Repository files navigation

terraform-azurerm-dr-infra

Terraform module to create Azure Cloud infrastructure resources required to run DataRobot.

Usage

module "datarobot_infra" {
  source = "datarobot-oss/dr-infra/azurerm"

  name        = "datarobot"
  domain_name = "yourdomain.com"
  location    = "eastus"

  create_resource_group          = true
  create_network                 = true
  network_address_space          = "10.7.0.0/16"
  existing_public_dns_zone_id    = "/subscriptions/subscription-id/resourceGroups/existing-resource-group-name/providers/Microsoft.Network/dnszones/yourdomain.com"
  create_storage                 = true
  existing_container_registry_id = "/subscriptions/subscription-id/resourceGroups/existing-resource-group-name/providers/Microsoft.ContainerRegistry/registries/existing-acr-name"
  create_kubernetes_cluster      = true
  create_app_identity            = true

  ingress_nginx                          = true
  internet_facing_ingress_lb             = true
  cert_manager                           = true
  cert_manager_letsencrypt_email_address = [email protected]
  external_dns                           = true
  nvidia_device_plugin                   = true
  descheduler                            = true

  tags = {
    application = "datarobot"
    environment = "dev"
    managed-by  = "terraform"
  }
}

Examples

  • Complete - Demonstrates all input variables
  • Partial - Demonstrates the use of existing resources
  • Minimal - Demonstrates the minimum set of input variables needed to deploy all infrastructure

Using an example directly from source

  1. Clone the repo
git clone https://github.com/datarobot-oss/terraform-azurerm-dr-infra.git
  1. Change directories into the example that best suits your needs
cd terraform-azurerm-dr-infra/examples/minimal
  1. Modify main.tf as needed
  2. Run terraform commands
terraform init
terraform plan
terraform apply
terraform destroy

Module Descriptions

Resource Group

Toggle

  • create_resource_group to create a new Azure Resource Group
  • existing_resource_group_name to use an existing resource group

Description

Create a new Azure Resource Group to put all created resources in.

Permissions

Contributor

Network

Toggle

  • create_network to create a new Azure Virtual Network
  • existing_vnet_id to use an existing VNet

Description

Create a new Azure Virtual Network (VNet) with one subnet and a NAT gateway with a Public IP attached.

Permissions

Network Contributor

DNS

Toggle

  • create_dns_zones to create new Azure DNS zones
  • existing_public_dns_zone_id / existing_private_dns_zone_id to use an existing Azure DNS zone

Description

Create new public and/or private DNS zones with name domain_name.

A public Route53 zone is used by external_dns to create records for the DataRobot ingress resources when internet_facing_ingress_lb is true.
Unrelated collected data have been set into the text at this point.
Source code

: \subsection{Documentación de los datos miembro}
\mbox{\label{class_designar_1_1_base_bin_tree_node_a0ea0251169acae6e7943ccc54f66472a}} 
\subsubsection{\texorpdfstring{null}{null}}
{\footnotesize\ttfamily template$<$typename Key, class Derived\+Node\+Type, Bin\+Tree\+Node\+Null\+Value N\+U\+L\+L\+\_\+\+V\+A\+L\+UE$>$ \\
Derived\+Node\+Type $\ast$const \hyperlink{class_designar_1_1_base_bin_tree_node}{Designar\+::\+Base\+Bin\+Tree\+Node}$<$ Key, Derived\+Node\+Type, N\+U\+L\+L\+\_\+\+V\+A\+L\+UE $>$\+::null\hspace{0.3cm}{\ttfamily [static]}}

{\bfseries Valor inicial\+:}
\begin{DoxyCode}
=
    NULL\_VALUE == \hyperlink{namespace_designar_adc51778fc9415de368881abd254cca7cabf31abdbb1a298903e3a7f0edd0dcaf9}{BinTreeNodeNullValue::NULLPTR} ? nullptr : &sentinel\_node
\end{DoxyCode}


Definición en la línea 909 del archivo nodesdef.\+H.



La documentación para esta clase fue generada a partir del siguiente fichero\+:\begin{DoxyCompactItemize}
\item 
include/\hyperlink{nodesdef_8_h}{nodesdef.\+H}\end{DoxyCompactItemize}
It is also used for DNS validation when using cert_manager and cert_manager_letsencrypt_clusterissuers.

A private Route53 zone is used by external_dns to create records for the DataRobot ingress resources when internet_facing_ingress_lb is false.

Permissions

  • DNS Zone Contributor
  • Private DNS Zone Contributor

Storage

Toggle

  • create_storage to create a new Azure Storage Account and Container
  • existing_storage_account_id to use an existing Azure Storage Account

Description

Create a new Azure Storage Account and Container with public internet access allowed by default and PrivateLink access from within the VNet. Network access to the ACR can be managed via the storage_public_network_access_enabled, storage_network_rules_default_action, storage_public_ip_allow_list, and storage_virtual_network_subnet_ids variables.
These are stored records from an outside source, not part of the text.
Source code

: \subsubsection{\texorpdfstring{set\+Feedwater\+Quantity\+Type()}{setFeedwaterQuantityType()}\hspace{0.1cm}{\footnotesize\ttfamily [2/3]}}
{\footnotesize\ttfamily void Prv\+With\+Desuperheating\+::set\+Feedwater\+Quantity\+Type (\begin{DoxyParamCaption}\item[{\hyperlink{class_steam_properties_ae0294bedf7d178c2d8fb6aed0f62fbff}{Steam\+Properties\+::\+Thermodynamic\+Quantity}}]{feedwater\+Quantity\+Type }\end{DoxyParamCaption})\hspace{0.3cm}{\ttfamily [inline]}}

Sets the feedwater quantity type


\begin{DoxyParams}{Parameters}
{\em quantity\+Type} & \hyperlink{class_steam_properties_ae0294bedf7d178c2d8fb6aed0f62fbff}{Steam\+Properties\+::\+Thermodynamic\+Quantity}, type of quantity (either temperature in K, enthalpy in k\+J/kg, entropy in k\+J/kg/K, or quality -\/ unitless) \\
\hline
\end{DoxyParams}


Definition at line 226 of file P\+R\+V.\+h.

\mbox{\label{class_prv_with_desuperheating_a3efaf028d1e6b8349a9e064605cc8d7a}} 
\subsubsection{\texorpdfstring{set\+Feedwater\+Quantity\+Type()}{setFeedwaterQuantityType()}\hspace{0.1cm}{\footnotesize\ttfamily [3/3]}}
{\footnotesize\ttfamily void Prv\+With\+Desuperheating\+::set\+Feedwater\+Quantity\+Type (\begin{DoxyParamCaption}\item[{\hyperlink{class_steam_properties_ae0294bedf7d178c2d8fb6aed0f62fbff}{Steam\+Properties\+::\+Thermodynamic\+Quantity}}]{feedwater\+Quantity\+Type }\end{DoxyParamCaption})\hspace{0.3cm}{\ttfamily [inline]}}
The DataRobot application will use this storage account for persistent file storage.

Permissions

Storage Account Contributor

Container Registry

Toggle

  • create_container_registry to create a new Azure Container Registry
  • existing_container_registry_id to use an existing Azure Container Registry

Description

Create a new Azure Container Registry with public internet access allowed by default and PrivateLink access from within the VNet. Network access to the ACR can be managed via the container_registry_public_network_access_enabled, container_registry_network_rules_default_action, and container_registry_ip_allow_list variables.

The DataRobot application will use this registry to host custom images created by various services.

Permissions

TBD

Kubernetes

Toggle

  • create_kubernetes_cluster to create a new Azure Kubernetes Service Cluster
  • existing_aks_cluster_name to use an existing AKS cluster

Description

Create a new AKS cluster to host the DataRobot application and any other helm charts installed by this module.
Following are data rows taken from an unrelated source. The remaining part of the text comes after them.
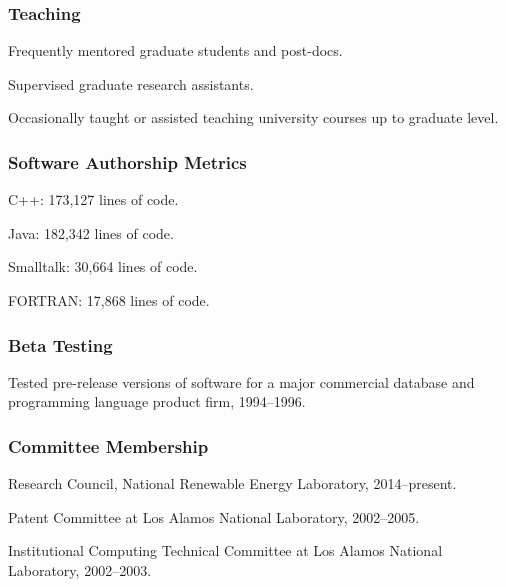 \documentclass[]{article}
\begin{document}
\subsubsection{Teaching}\label{teaching}

Frequently mentored graduate students and post-docs.

Supervised graduate research assistants.

Occasionally taught or assisted teaching university courses up to
graduate level.

\subsubsection{Software Authorship
Metrics}\label{software-authorship-metrics}

C++: 173,127 lines of code.

Java: 182,342 lines of code.

Smalltalk: 30,664 lines of code.

FORTRAN: 17,868 lines of code.

\subsubsection{Beta Testing}\label{beta-testing}

Tested pre-release versions of software for a major commercial database
and programming language product firm, 1994--1996.

\subsubsection{Committee Membership}\label{committee-membership}

Research Council, National Renewable Energy Laboratory, 2014--present.

Patent Committee at Los Alamos National Laboratory, 2002--2005.

Institutional Computing Technical Committee at Los Alamos National
Laboratory, 2002--2003.
\end{document}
The AKS cluster Kubernetes API endpoint can either be made available over the public internet or privately to the VNet. When kubernetes_cluster_endpoint_public_access is false, the cluster API endpoint is only available from within the VNet via a PrivateLink. When kubernetes_cluster_endpoint_public_access is true, the cluster API endpoint is accessed via the public internet. This access can be restricted to specific IP addresses via the kubernetes_cluster_endpoint_public_access_cidrs variable.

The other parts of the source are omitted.